** Work to complete **
Could you please reproduce all the records below exactly, leaving out the images?

[Data excerpts]
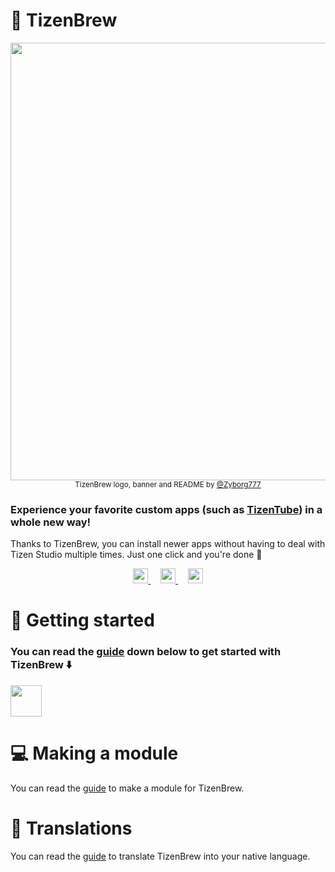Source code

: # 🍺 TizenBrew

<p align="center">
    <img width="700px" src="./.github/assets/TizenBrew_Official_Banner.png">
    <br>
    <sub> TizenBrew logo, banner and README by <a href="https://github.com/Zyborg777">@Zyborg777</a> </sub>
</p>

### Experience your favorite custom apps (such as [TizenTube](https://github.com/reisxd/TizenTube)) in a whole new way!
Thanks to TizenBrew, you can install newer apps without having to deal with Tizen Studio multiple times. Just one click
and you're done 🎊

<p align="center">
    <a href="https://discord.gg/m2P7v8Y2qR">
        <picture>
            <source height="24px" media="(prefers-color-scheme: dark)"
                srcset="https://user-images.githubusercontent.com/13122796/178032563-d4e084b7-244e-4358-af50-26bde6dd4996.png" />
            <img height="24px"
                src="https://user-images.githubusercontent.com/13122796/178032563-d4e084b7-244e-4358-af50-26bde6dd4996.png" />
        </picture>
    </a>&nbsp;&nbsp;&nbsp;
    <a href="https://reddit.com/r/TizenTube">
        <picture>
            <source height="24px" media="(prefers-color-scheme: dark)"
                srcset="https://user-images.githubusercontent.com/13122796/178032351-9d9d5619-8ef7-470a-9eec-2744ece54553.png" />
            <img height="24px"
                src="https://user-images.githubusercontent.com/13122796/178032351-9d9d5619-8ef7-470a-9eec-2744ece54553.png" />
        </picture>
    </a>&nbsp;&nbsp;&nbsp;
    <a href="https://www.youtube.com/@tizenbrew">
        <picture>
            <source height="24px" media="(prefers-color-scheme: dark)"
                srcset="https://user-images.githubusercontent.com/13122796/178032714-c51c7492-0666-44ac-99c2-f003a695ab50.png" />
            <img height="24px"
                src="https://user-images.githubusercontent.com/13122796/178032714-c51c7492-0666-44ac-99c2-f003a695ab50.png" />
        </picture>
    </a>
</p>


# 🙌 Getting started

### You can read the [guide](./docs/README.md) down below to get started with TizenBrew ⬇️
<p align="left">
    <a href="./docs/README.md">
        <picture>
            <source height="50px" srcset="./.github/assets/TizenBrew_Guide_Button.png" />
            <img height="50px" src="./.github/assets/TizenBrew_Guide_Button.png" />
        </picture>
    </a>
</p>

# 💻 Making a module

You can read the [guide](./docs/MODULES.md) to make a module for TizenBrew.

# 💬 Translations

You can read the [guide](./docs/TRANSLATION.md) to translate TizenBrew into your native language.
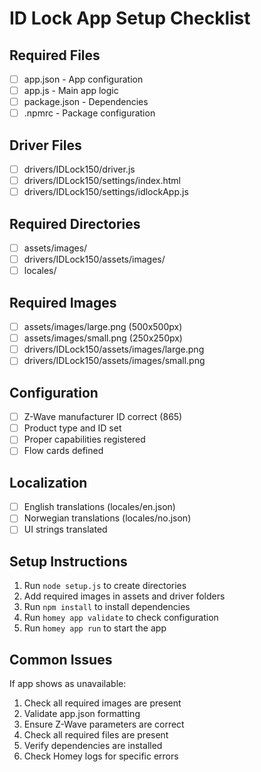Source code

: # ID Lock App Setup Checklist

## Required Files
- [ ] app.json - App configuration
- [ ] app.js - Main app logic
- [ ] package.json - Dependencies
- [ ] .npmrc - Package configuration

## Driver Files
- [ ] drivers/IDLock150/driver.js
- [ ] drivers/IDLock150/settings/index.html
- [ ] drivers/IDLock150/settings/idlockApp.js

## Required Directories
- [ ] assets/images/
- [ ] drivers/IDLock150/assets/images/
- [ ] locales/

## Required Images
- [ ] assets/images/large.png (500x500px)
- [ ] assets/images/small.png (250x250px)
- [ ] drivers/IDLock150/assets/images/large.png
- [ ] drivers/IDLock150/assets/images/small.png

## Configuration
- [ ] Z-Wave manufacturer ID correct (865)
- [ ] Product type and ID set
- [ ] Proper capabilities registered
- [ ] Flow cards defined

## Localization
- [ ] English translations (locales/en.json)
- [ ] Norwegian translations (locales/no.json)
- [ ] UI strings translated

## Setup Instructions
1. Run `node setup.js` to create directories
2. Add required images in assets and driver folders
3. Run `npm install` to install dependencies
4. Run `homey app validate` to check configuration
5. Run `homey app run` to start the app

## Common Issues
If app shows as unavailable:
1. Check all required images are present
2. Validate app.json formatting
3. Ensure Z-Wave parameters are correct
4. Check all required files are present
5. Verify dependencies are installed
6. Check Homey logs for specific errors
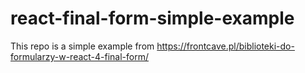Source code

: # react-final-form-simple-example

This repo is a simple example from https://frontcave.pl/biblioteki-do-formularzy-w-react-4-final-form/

** Result of this task **
Source code

: # 🍺 TizenBrew

<p align="center">
    <img width="700px" src="./.github/assets/TizenBrew_Official_Banner.png">
    <br>
    <sub> TizenBrew logo, banner and README by <a href="https://github.com/Zyborg777">@Zyborg777</a> </sub>
</p>

### Experience your favorite custom apps (such as [TizenTube](https://github.com/reisxd/TizenTube)) in a whole new way!
Thanks to TizenBrew, you can install newer apps without having to deal with Tizen Studio multiple times. Just one click
and you're done 🎊

<p align="center">
    <a href="https://discord.gg/m2P7v8Y2qR">
        <picture>
            <source height="24px" media="(prefers-color-scheme: dark)"
                srcset="https://user-images.githubusercontent.com/13122796/178032563-d4e084b7-244e-4358-af50-26bde6dd4996.png" />
            <img height="24px"
                src="https://user-images.githubusercontent.com/13122796/178032563-d4e084b7-244e-4358-af50-26bde6dd4996.png" />
        </picture>
    </a>&nbsp;&nbsp;&nbsp;
    <a href="https://reddit.com/r/TizenTube">
        <picture>
            <source height="24px" media="(prefers-color-scheme: dark)"
                srcset="https://user-images.githubusercontent.com/13122796/178032351-9d9d5619-8ef7-470a-9eec-2744ece54553.png" />
            <img height="24px"
                src="https://user-images.githubusercontent.com/13122796/178032351-9d9d5619-8ef7-470a-9eec-2744ece54553.png" />
        </picture>
    </a>&nbsp;&nbsp;&nbsp;
    <a href="https://www.youtube.com/@tizenbrew">
        <picture>
            <source height="24px" media="(prefers-color-scheme: dark)"
                srcset="https://user-images.githubusercontent.com/13122796/178032714-c51c7492-0666-44ac-99c2-f003a695ab50.png" />
            <img height="24px"
                src="https://user-images.githubusercontent.com/13122796/178032714-c51c7492-0666-44ac-99c2-f003a695ab50.png" />
        </picture>
    </a>
</p>


# 🙌 Getting started

### You can read the [guide](./docs/README.md) down below to get started with TizenBrew ⬇️
<p align="left">
    <a href="./docs/README.md">
        <picture>
            <source height="50px" srcset="./.github/assets/TizenBrew_Guide_Button.png" />
            <img height="50px" src="./.github/assets/TizenBrew_Guide_Button.png" />
        </picture>
    </a>
</p>

# 💻 Making a module

You can read the [guide](./docs/MODULES.md) to make a module for TizenBrew.

# 💬 Translations

You can read the [guide](./docs/TRANSLATION.md) to translate TizenBrew into your native language.
Source code

: # ID Lock App Setup Checklist

## Required Files
- [ ] app.json - App configuration
- [ ] app.js - Main app logic
- [ ] package.json - Dependencies
- [ ] .npmrc - Package configuration

## Driver Files
- [ ] drivers/IDLock150/driver.js
- [ ] drivers/IDLock150/settings/index.html
- [ ] drivers/IDLock150/settings/idlockApp.js

## Required Directories
- [ ] assets/images/
- [ ] drivers/IDLock150/assets/images/
- [ ] locales/

## Required Images
- [ ] assets/images/large.png (500x500px)
- [ ] assets/images/small.png (250x250px)
- [ ] drivers/IDLock150/assets/images/large.png
- [ ] drivers/IDLock150/assets/images/small.png

## Configuration
- [ ] Z-Wave manufacturer ID correct (865)
- [ ] Product type and ID set
- [ ] Proper capabilities registered
- [ ] Flow cards defined

## Localization
- [ ] English translations (locales/en.json)
- [ ] Norwegian translations (locales/no.json)
- [ ] UI strings translated

## Setup Instructions
1. Run `node setup.js` to create directories
2. Add required images in assets and driver folders
3. Run `npm install` to install dependencies
4. Run `homey app validate` to check configuration
5. Run `homey app run` to start the app

## Common Issues
If app shows as unavailable:
1. Check all required images are present
2. Validate app.json formatting
3. Ensure Z-Wave parameters are correct
4. Check all required files are present
5. Verify dependencies are installed
6. Check Homey logs for specific errors
Source code

: # react-final-form-simple-example

This repo is a simple example from https://frontcave.pl/biblioteki-do-formularzy-w-react-4-final-form/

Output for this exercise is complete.